START DATASET EXTRACT

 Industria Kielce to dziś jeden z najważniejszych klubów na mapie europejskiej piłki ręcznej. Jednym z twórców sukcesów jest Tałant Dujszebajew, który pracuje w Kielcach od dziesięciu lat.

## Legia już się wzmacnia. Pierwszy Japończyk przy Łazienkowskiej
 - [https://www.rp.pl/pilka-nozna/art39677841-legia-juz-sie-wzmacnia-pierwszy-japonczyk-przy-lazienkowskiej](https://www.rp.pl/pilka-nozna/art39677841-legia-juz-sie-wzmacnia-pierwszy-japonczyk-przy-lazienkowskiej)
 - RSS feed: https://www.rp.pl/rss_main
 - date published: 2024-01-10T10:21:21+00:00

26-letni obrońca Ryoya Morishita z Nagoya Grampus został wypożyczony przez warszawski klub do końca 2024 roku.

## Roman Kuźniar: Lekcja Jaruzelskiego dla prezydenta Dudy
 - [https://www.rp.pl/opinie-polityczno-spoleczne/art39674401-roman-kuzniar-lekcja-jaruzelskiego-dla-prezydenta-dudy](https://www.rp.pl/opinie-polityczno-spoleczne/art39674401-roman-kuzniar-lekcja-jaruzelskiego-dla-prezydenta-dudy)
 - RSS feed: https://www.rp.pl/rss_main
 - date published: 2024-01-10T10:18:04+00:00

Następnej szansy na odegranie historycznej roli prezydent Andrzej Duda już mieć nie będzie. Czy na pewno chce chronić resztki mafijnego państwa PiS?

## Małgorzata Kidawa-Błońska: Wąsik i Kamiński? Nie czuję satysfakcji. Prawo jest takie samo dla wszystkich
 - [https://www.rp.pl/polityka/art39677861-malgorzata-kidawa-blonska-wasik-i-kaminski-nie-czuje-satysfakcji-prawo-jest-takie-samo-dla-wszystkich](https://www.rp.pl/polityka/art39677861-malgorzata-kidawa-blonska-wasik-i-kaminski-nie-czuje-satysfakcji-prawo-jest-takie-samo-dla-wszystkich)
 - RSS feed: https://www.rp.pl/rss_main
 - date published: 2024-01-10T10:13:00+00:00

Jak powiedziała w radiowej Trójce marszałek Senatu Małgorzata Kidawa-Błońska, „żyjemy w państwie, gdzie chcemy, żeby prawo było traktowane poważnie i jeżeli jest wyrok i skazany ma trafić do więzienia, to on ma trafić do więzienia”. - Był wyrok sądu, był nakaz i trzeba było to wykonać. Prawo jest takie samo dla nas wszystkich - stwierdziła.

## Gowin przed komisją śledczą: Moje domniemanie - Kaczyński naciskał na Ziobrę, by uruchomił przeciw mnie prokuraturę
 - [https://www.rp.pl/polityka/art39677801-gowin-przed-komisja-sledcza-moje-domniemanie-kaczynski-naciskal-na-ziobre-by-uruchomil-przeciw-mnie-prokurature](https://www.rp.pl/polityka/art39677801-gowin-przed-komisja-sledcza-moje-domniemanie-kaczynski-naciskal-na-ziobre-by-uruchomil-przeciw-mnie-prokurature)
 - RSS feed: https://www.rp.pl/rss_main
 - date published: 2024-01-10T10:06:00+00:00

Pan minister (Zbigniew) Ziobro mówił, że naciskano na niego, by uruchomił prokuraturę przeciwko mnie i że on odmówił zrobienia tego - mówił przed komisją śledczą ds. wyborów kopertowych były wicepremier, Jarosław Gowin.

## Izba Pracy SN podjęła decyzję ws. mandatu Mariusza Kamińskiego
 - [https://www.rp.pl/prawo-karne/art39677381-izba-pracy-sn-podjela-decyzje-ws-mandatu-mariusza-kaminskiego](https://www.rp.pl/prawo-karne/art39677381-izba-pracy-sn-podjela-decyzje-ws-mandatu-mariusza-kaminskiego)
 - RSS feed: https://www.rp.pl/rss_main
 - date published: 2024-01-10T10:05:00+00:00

END DATASET EXTRACT

▸ EXERCISE DIRECTIONS:
Give an exact copy of the lines above, from the top of the records to the line that contains "- date published: 2024-01-10T10:21:21+00:00", taking in both ends.

▸ EXERCISE RESPONSE:
 Industria Kielce to dziś jeden z najważniejszych klubów na mapie europejskiej piłki ręcznej. Jednym z twórców sukcesów jest Tałant Dujszebajew, który pracuje w Kielcach od dziesięciu lat.

## Legia już się wzmacnia. Pierwszy Japończyk przy Łazienkowskiej
 - [https://www.rp.pl/pilka-nozna/art39677841-legia-juz-sie-wzmacnia-pierwszy-japonczyk-przy-lazienkowskiej](https://www.rp.pl/pilka-nozna/art39677841-legia-juz-sie-wzmacnia-pierwszy-japonczyk-przy-lazienkowskiej)
 - RSS feed: https://www.rp.pl/rss_main
 - date published: 2024-01-10T10:21:21+00:00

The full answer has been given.